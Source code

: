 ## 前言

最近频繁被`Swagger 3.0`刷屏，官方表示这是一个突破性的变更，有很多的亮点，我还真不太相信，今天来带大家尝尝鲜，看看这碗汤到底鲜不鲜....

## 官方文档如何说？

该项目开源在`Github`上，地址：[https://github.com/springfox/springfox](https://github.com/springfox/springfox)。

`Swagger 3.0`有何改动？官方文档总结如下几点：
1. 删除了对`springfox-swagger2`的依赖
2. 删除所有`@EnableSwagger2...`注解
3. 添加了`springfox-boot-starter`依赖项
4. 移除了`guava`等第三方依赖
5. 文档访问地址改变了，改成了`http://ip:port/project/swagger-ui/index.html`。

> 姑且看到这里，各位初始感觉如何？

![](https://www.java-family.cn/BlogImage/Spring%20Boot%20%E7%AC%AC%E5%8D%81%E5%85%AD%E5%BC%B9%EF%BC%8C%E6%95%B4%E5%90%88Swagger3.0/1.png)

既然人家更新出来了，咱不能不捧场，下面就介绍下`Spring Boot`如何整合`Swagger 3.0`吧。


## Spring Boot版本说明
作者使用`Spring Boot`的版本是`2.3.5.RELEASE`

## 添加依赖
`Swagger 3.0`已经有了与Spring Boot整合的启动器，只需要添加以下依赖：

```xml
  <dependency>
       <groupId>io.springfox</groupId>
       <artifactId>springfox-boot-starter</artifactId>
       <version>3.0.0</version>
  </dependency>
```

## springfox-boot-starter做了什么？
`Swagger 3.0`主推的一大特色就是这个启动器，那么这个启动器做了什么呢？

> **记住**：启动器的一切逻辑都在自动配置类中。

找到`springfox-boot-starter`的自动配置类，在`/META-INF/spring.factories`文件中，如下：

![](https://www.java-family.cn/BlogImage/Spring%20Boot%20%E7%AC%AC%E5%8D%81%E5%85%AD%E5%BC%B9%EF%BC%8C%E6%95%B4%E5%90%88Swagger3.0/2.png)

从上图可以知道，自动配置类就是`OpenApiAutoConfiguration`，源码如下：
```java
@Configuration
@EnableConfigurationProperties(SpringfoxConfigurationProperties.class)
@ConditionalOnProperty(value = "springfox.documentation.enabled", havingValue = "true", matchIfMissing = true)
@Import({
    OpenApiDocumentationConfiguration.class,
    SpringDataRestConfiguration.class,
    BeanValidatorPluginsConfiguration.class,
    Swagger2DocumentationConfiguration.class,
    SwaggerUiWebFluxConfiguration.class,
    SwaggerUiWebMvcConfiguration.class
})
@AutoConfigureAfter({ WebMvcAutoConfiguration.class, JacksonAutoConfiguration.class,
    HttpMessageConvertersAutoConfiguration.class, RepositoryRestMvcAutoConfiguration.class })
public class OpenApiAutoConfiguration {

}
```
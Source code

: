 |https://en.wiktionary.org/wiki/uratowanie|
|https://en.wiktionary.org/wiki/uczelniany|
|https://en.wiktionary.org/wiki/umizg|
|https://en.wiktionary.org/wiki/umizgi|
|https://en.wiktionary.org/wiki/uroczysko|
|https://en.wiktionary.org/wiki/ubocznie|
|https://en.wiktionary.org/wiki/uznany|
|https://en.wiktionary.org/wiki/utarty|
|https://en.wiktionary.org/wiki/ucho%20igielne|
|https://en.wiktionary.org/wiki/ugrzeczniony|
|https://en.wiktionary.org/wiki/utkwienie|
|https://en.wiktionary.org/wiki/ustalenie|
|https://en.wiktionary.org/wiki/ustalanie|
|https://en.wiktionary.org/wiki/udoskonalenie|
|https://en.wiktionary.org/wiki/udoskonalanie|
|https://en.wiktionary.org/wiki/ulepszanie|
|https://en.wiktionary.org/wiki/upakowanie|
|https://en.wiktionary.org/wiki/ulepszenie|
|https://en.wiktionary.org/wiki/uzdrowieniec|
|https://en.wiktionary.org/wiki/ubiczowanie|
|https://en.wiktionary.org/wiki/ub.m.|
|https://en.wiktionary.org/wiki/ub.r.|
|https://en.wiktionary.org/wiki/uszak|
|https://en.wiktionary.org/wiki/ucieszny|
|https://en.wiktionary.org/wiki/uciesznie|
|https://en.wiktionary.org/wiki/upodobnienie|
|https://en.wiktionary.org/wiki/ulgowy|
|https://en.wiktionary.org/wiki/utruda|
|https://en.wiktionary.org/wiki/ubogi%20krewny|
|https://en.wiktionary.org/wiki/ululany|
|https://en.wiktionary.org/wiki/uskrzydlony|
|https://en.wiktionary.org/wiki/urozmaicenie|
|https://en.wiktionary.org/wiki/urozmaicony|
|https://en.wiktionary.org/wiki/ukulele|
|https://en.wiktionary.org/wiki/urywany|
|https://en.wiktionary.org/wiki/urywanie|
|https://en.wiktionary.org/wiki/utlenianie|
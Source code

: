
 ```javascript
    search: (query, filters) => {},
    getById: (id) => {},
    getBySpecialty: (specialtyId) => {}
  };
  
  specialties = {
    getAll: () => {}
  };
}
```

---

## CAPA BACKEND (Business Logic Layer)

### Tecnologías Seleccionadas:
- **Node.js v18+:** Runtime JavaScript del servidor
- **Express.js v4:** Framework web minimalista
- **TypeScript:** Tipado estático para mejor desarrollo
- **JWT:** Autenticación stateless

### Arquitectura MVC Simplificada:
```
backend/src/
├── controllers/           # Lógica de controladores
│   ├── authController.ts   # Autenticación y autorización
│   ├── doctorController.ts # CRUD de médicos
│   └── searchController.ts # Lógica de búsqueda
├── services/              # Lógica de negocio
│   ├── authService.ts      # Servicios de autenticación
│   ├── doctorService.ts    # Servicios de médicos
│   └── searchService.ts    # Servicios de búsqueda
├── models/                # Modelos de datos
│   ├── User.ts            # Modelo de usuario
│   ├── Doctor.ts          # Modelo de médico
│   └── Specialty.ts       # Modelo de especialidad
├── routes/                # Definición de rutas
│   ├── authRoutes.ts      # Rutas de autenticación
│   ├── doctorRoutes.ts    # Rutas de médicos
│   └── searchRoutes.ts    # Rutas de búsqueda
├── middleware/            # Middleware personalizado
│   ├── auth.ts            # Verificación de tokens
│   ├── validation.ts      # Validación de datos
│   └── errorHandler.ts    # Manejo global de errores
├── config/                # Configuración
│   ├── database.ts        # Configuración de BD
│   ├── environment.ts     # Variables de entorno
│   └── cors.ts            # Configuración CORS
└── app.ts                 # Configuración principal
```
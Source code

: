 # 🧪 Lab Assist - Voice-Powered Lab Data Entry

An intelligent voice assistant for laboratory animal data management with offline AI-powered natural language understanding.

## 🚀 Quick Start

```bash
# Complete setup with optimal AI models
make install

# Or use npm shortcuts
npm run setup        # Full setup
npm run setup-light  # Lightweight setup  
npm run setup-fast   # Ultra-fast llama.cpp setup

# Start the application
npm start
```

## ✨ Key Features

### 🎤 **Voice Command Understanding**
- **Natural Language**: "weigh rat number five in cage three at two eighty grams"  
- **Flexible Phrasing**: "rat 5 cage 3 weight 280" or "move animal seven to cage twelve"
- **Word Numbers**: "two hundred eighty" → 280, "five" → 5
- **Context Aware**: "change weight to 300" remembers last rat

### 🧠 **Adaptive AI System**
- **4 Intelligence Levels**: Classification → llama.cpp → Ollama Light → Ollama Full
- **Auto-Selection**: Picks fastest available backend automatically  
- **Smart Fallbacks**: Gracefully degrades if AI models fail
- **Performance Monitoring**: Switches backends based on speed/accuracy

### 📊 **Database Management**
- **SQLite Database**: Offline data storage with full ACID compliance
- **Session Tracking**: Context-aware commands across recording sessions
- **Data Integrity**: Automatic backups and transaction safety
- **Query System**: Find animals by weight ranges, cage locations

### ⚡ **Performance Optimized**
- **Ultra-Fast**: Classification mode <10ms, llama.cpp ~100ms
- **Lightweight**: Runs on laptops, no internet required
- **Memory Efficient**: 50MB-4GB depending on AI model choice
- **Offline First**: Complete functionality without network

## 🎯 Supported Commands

____________________

WHAT YOU WILL DO
Calculate the number of lines above that include the word "cage", giving that number by itself.

YOUR SOLUTION
3